When asked if her boys are interested in science, Bialik excitedly tells Yahoo they are.

“My older son’s really interested in engineering and building, but really does love neuroscience in particular,” she shares. “I taught a class for some of our homeschool community that he got to be a part of last year. My younger son is very, very artistic but also really likes science and retains information really well. He took a class that I taught last year at 11. They also have a lot of other interests. My older son plays piano and violin, but we kind of are trying to raise Renaissance children, you know, give them a little bit of everything.”

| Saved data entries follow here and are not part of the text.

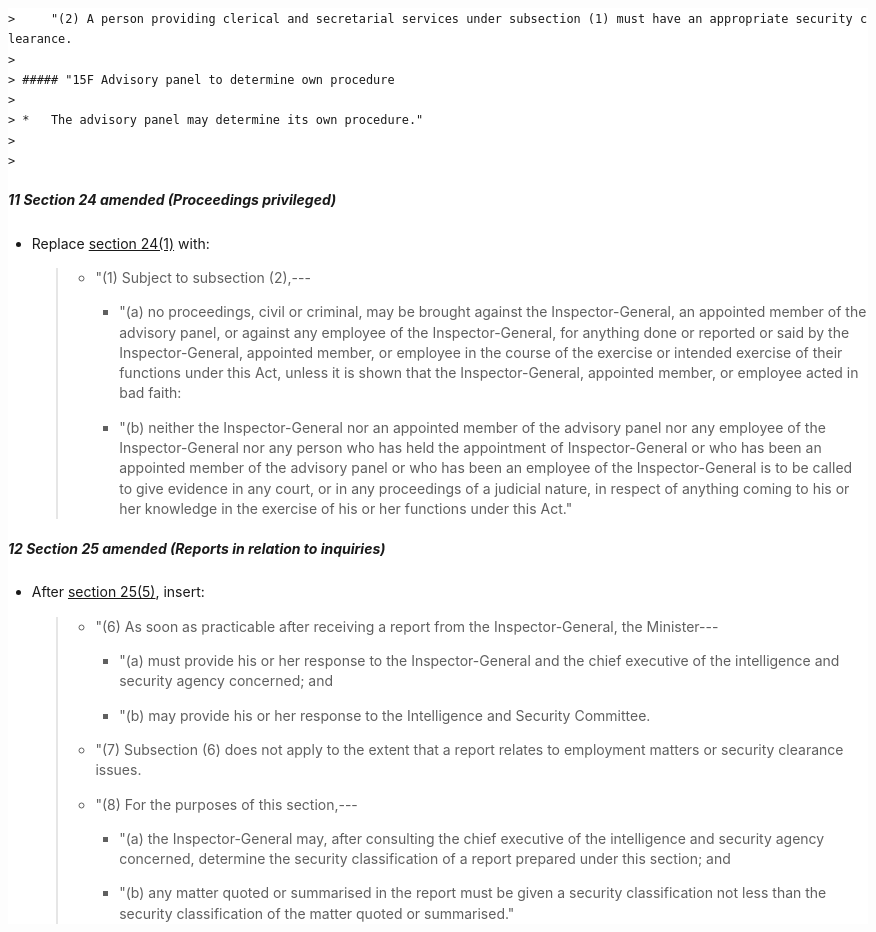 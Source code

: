    >     "(2) A person providing clerical and secretarial services under subsection (1) must have an appropriate security clearance.
    > 
    > ##### "15F Advisory panel to determine own procedure
    >     
    > *   The advisory panel may determine its own procedure."
    > 
    > 
    
    

##### 11 Section 24 amended (Proceedings privileged)
    
*   Replace [section 24(1)][33] with:
    
    > *   "(1) Subject to subsection (2),---
    >         
    >     *   "(a) no proceedings, civil or criminal, may be brought against the Inspector-General, an appointed member of the advisory panel, or against any employee of the Inspector-General, for anything done or reported or said by the Inspector-General, appointed member, or employee in the course of the exercise or intended exercise of their functions under this Act, unless it is shown that the Inspector-General, appointed member, or employee acted in bad faith:
    >     
    >     *   "(b) neither the Inspector-General nor an appointed member of the advisory panel nor any employee of the Inspector-General nor any person who has held the appointment of Inspector-General or who has been an appointed member of the advisory panel or who has been an employee of the Inspector-General is to be called to give evidence in any court, or in any proceedings of a judicial nature, in respect of anything coming to his or her knowledge in the exercise of his or her functions under this Act."
    >     
    >     
    > 
    > 
    
    

##### 12 Section 25 amended (Reports in relation to inquiries)
    
*   After [section 25(5)][34], insert:
    
    > *   "(6) As soon as practicable after receiving a report from the Inspector-General, the Minister---
    >         
    >     *   "(a) must provide his or her response to the Inspector-General and the chief executive of the intelligence and security agency concerned; and
    >     
    >     *   "(b) may provide his or her response to the Intelligence and Security Committee.
    >     
    >     
    > 
    > *   "(7) Subsection (6) does not apply to the extent that a report relates to employment matters or security clearance issues.
    > 
    > *   "(8) For the purposes of this section,---
    >         
    >     *   "(a) the Inspector-General may, after consulting the chief executive of the intelligence and security agency concerned, determine the security classification of a report prepared under this section; and
    >     
    >     *   "(b) any matter quoted or summarised in the report must be given a security classification not less than the security classification of the matter quoted or summarised."
    >     
    >     
    > 
    > 
    

[0]: http://www.legislation.govt.nz/act/public/2013/0058/latest/whole.html#DLM5495901
[1]: http://www.legislation.govt.nz/act/public/2013/0058/latest/whole.html#DLM5495902
[2]: http://www.legislation.govt.nz/act/public/2013/0058/latest/whole.html#DLM5495907
[3]: http://www.legislation.govt.nz/act/public/2013/0058/latest/whole.html#DLM5495909
[4]: http://www.legislation.govt.nz/act/public/2013/0058/latest/whole.html#DLM5495916
[5]: http://www.legislation.govt.nz/act/public/2013/0058/latest/whole.html#DLM5495917
[6]: http://www.legislation.govt.nz/act/public/2013/0058/latest/whole.html#DLM5495918
[7]: http://www.legislation.govt.nz/act/public/2013/0058/latest/whole.html#DLM5495919
[8]: http://www.legislation.govt.nz/act/public/2013/0058/latest/whole.html#DLM5495920
[9]: http://www.legislation.govt.nz/act/public/2013/0058/latest/whole.html#DLM5495921
[10]: http://www.legislation.govt.nz/act/public/2013/0058/latest/whole.html#DLM5495922
[11]: http://www.legislation.govt.nz/act/public/2013/0058/latest/whole.html#DLM5495923
[12]: http://www.legislation.govt.nz/act/public/2013/0058/latest/whole.html#DLM5495924
[13]: http://www.legislation.govt.nz/act/public/2013/0058/latest/whole.html#DLM5495925
[14]: http://www.legislation.govt.nz/act/public/2013/0058/latest/whole.html#DLM5495926
[15]: http://www.legislation.govt.nz/act/public/2013/0058/latest/whole.html#DLM5495927
[16]: http://www.legislation.govt.nz/act/public/2013/0058/latest/whole.html#DLM5495928
[17]: http://www.legislation.govt.nz/act/public/2013/0058/latest/whole.html#DLM5495930
[18]: http://www.legislation.govt.nz/act/public/2013/0058/latest/whole.html#DLM5495931
[19]: http://www.legislation.govt.nz/act/public/2013/0058/latest/whole.html#DLM5495932
[20]: http://www.legislation.govt.nz/act/public/2013/0058/latest/whole.html#DLM5495933
[21]: http://www.legislation.govt.nz/act/public/2013/0058/latest/whole.html#DLM5495934
[22]: http://www.legislation.govt.nz/act/public/2013/0058/latest/whole.html#DLM5495935
[23]: http://www.legislation.govt.nz/act/public/2013/0058/latest/whole.html#DLM5495936
[24]: http://www.legislation.govt.nz/act/public/2013/0058/latest/whole.html#DLM5495937
[25]: http://www.legislation.govt.nz/act/public/2013/0058/latest/whole.html#DLM5495938
[26]: http://www.legislation.govt.nz/act/public/2013/0058/latest/link.aspx?id=DLM392284
[27]: http://www.legislation.govt.nz/act/public/2013/0058/latest/link.aspx?id=DLM392290
[28]: http://www.legislation.govt.nz/act/public/2013/0058/latest/link.aspx?id=DLM392519
[29]: http://www.legislation.govt.nz/act/public/2013/0058/latest/link.aspx?id=DLM392520
[30]: http://www.legislation.govt.nz/act/public/2013/0058/latest/link.aspx?id=DLM392526
[31]: http://www.legislation.govt.nz/act/public/2013/0058/latest/link.aspx?id=DLM392529
[32]: http://www.legislation.govt.nz/act/public/2013/0058/latest/link.aspx?id=DLM392532
[33]: http://www.legislation.govt.nz/act/public/2013/0058/latest/link.aspx?id=DLM392543
[34]: http://www.legislation.govt.nz/act/public/2013/0058/latest/link.aspx?id=DLM392544
[35]: http://www.legislation.govt.nz/act/public/2013/0058/latest/link.aspx?id=DLM392545
[36]: http://www.legislation.govt.nz/act/public/2013/0058/latest/link.aspx?id=DLM392546
[37]: http://www.legislation.govt.nz/act/public/2013/0058/latest/link.aspx?id=DLM392547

As for whether that “little bit of everything” includes acting, it seems Bialik’s boys got the creative gene — but she’s not eager for them to follow in her Hollywood footsteps.

“Both of our boys actually like Shakespeare very much and have taken Shakespeare for several years,” she shares. “What we’ve told them is they’re allowed to be interested in acting all they want, but we are not turning our lives inside out taking them to auditions. So they can do Shakespeare, they can do all these other great things we do that are artistic, but we really want them to have the ability to test out a lot of different things. I would love for them to follow in my footsteps and become a neuroscientist — I’d rather that than an actor I think!”

The award-winning actress wants her boys to stay creative as they isolate. “I’ve tried to institute what I’m calling ‘art hour’ where I encourage the boys to do something artistic,” she reveals. “Just to kind of force them to do something different with their brains.”

To pass the time they’re also trying to do “neighborhood family walks” — with masks — and like most parents, she has been battling screen time as the boys like to play video games.

“Especially during the quarantine, I think everybody’s kids are playing more than we’d like them to,” she laughs. “I really try and encourage some form of powering down on Shabbat, which for us is Friday night and Saturday night. I’m cool with reading and stuff like that, but I’d like them to also have a powered down feeling, so even if that means writing homework happens on Sundays or Friday afternoons, that’s what we do.”

Enrollment for Bialik’s virtual class is open. She’ll be teaching two 30-minute sessions on May 14 and May 21, best for grades 5 through 10. (Adults are welcome, too.)

“My younger son is 12 and I think even a child who is 10 or 11 will get something out of it and enjoy a lot of the visuals. ... I’m sure many adults will enjoy it,” she says. “You know, the brain’s really cool!”